* _Task statement_: Please report how many lines below contain "frontend", writing nothing except the number.

== Record excerpts

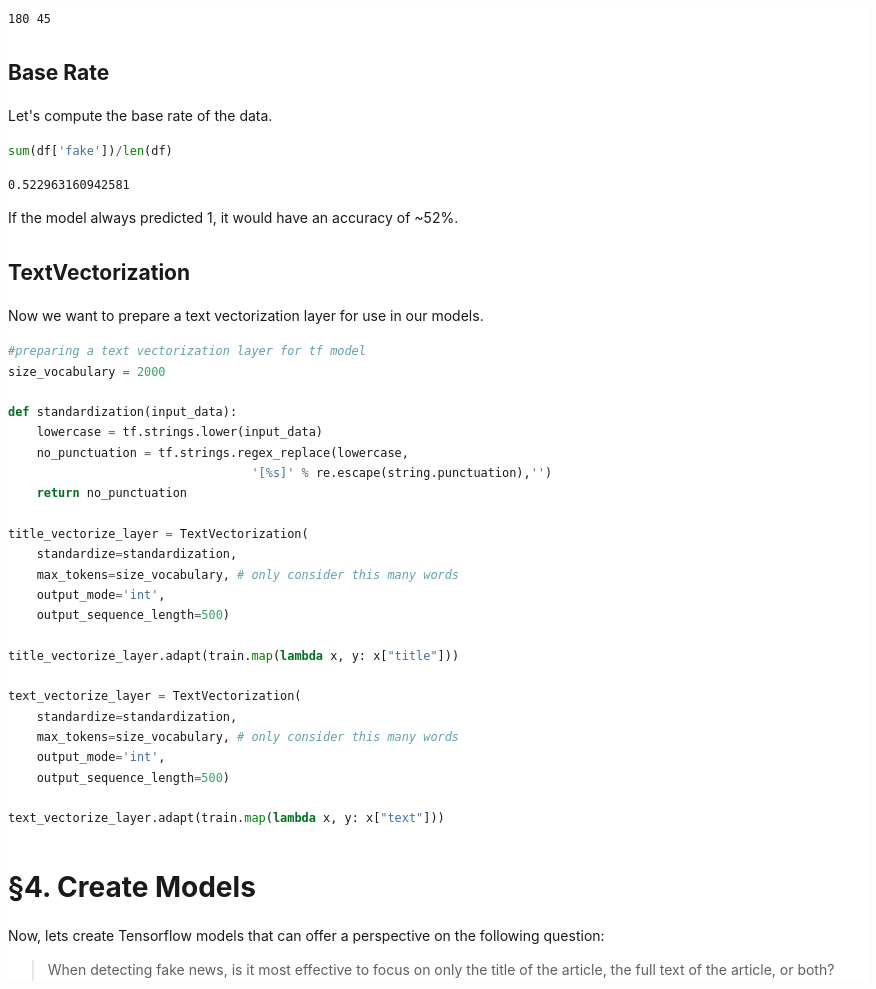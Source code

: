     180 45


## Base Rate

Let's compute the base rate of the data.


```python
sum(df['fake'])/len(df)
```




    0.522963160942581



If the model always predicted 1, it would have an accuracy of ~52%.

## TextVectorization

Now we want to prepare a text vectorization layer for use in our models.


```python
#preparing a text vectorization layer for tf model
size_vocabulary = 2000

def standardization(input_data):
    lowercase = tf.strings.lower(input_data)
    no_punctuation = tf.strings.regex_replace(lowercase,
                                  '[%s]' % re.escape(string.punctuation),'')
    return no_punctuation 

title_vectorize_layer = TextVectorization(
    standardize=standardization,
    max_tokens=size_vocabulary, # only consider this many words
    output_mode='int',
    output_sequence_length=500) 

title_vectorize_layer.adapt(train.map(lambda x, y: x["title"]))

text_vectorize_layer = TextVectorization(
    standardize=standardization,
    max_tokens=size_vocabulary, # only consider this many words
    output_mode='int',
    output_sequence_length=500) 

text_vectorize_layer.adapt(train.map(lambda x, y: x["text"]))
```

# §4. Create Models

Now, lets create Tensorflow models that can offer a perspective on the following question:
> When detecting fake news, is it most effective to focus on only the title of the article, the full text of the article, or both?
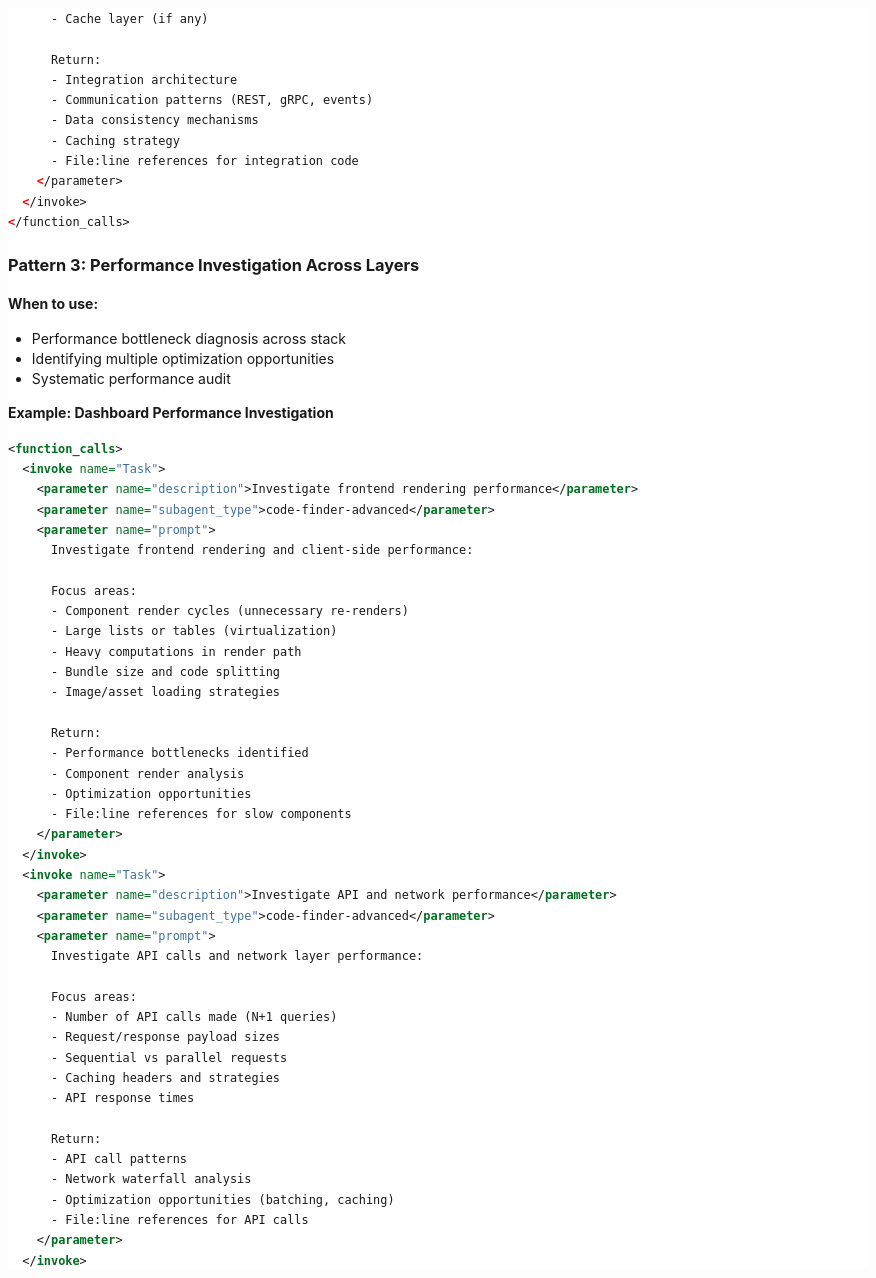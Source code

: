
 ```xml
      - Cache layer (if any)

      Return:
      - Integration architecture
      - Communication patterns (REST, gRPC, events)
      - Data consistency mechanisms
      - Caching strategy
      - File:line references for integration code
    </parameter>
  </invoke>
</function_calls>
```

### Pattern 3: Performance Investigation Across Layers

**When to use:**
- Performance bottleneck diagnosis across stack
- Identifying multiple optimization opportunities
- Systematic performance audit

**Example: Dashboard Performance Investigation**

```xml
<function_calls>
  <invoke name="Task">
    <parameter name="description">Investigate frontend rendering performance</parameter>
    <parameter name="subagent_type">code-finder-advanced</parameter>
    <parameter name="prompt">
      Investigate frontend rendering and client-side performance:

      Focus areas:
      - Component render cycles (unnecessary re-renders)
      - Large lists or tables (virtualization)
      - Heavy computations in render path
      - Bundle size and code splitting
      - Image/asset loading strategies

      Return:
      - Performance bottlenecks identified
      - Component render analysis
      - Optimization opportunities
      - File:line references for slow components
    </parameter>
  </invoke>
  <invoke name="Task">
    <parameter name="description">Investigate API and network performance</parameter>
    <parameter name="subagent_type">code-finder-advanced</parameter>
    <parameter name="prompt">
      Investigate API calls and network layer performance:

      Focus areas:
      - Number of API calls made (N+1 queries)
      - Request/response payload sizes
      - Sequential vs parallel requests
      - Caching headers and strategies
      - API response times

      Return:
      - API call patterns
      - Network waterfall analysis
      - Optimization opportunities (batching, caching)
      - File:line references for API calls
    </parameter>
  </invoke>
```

====
== Record excerpts

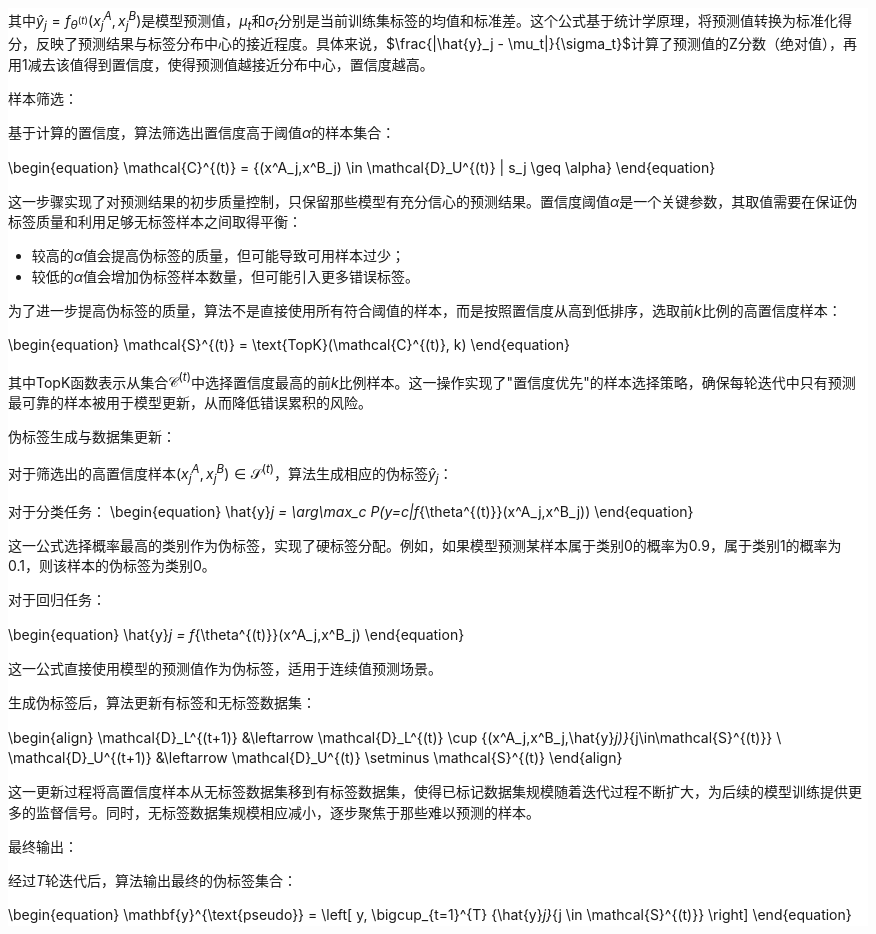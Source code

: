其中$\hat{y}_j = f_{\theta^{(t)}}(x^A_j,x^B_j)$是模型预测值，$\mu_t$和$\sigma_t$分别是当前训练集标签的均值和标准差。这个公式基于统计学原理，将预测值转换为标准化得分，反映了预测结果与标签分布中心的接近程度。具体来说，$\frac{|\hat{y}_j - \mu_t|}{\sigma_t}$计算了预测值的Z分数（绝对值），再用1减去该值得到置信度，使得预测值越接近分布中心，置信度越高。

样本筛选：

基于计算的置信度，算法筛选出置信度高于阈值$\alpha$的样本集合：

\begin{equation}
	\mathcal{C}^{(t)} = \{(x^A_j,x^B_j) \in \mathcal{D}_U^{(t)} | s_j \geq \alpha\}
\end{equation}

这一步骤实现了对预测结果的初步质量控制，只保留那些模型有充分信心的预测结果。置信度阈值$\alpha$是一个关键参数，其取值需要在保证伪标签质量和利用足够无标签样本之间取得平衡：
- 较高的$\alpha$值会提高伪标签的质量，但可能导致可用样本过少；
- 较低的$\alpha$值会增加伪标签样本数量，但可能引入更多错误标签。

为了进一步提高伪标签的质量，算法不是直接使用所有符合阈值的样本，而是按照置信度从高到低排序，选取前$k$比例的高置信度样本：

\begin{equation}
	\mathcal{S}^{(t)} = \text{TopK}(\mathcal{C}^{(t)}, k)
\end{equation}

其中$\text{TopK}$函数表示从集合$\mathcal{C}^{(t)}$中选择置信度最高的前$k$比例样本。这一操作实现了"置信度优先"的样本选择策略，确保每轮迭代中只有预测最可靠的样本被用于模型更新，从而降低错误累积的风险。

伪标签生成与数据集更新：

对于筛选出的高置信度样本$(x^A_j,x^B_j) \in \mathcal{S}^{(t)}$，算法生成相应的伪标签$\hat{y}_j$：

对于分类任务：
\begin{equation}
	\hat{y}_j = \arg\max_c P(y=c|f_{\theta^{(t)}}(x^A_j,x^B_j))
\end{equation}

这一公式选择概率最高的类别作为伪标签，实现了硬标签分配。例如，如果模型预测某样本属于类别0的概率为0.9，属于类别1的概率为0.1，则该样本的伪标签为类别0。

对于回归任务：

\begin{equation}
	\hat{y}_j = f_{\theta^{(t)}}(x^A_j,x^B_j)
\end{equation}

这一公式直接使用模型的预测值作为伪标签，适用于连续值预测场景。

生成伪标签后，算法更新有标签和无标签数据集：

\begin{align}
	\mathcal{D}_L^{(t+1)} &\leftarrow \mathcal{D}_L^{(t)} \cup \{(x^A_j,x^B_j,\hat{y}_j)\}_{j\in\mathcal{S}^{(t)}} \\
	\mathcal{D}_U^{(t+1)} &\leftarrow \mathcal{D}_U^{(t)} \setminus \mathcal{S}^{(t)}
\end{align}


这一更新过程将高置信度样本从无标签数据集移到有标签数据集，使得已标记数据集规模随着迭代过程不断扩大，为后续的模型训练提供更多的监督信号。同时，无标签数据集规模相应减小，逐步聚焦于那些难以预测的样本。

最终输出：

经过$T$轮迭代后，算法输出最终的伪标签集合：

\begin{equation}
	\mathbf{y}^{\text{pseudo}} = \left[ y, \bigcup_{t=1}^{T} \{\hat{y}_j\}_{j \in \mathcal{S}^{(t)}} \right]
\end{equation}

====

* _Answer section_: 2